Filter the listing for lines containing "include".
_ _ _ _
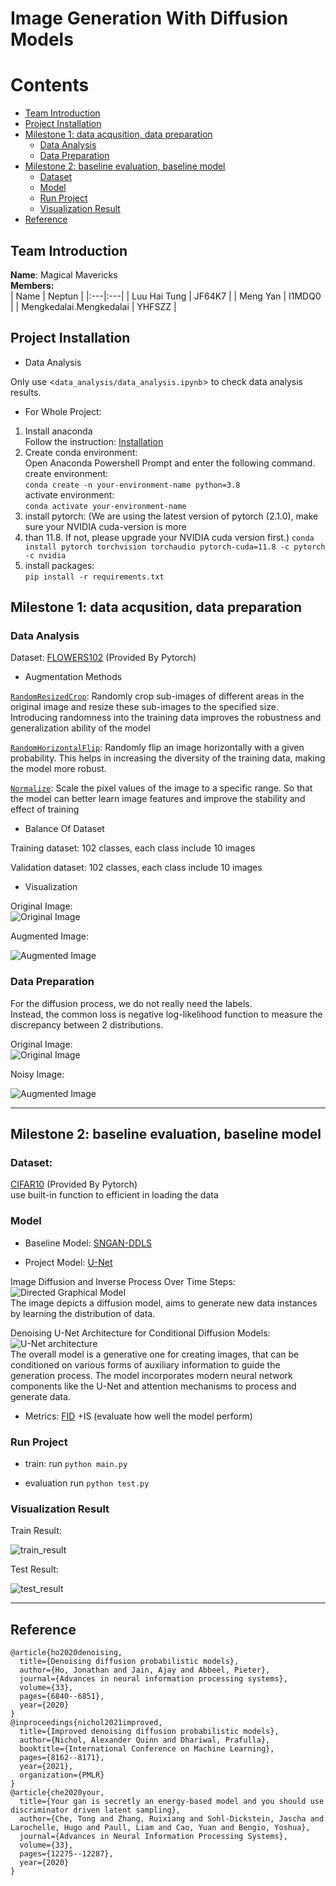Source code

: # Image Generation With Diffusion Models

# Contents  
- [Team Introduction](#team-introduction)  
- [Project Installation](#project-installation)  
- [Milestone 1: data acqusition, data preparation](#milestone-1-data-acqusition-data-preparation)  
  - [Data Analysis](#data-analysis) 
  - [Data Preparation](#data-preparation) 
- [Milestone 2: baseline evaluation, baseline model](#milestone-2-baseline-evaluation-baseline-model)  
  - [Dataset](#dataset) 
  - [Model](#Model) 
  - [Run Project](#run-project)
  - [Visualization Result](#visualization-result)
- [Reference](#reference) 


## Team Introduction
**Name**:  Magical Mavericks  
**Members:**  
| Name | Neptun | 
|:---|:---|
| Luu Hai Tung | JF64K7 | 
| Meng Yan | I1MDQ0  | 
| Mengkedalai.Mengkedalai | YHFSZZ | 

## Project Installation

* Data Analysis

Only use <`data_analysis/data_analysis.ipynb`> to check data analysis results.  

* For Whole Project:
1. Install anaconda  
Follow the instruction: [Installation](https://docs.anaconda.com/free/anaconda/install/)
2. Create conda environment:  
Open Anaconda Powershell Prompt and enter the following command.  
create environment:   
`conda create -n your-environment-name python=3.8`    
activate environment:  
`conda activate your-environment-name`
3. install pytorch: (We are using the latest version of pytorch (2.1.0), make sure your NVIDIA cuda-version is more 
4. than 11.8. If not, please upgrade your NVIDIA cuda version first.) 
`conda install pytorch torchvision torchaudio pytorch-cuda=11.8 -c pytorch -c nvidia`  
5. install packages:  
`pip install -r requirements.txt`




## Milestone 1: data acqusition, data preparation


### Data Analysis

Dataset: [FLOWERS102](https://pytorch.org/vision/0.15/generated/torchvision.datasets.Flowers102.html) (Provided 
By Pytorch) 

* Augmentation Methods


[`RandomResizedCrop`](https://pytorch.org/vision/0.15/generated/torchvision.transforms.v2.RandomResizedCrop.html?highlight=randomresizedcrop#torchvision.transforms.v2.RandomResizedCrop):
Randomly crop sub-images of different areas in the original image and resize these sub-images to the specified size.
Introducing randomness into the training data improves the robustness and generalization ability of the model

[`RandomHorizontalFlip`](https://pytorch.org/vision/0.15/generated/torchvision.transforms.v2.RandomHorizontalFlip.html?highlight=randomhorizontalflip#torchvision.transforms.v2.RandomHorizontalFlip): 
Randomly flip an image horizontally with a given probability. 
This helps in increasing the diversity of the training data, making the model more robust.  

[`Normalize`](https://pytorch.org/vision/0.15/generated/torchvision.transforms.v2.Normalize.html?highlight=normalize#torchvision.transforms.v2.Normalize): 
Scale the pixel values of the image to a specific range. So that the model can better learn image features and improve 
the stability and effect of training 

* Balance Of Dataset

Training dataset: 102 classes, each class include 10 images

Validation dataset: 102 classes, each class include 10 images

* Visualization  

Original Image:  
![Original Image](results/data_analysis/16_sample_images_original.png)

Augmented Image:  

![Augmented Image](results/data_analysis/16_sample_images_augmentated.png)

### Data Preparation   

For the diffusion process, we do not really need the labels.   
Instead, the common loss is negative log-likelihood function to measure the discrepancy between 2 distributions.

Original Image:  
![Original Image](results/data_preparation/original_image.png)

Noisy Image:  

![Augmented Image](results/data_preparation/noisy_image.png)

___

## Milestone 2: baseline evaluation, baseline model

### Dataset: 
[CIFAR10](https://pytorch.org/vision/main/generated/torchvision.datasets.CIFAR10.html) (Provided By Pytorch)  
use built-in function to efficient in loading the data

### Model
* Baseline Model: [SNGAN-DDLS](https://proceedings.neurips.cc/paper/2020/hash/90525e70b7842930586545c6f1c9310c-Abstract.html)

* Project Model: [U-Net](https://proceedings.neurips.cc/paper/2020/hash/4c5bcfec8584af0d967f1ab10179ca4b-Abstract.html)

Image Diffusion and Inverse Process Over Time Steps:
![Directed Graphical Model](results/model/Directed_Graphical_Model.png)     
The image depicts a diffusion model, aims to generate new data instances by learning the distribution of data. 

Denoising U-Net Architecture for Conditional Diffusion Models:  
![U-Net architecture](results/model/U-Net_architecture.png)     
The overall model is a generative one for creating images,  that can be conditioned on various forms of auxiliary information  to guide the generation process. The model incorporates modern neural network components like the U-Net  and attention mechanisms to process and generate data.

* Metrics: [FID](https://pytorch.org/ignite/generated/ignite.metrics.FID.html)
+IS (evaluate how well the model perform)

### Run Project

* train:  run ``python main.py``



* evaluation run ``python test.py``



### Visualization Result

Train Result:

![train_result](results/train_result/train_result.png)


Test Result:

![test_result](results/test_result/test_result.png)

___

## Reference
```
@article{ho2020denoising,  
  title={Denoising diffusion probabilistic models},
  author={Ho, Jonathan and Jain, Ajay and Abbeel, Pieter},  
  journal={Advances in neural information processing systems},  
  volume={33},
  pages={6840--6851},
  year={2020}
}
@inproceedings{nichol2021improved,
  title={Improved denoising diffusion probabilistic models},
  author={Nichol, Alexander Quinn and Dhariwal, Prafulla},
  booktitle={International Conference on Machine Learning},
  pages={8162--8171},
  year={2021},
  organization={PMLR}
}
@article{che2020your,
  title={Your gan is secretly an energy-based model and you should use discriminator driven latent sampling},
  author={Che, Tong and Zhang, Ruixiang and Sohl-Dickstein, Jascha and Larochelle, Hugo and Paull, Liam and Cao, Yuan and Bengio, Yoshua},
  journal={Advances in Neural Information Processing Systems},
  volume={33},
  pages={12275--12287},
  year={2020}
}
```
_ _ _ _
RESULT OF THIS EXERCISE —
Training dataset: 102 classes, each class include 10 images
Validation dataset: 102 classes, each class include 10 images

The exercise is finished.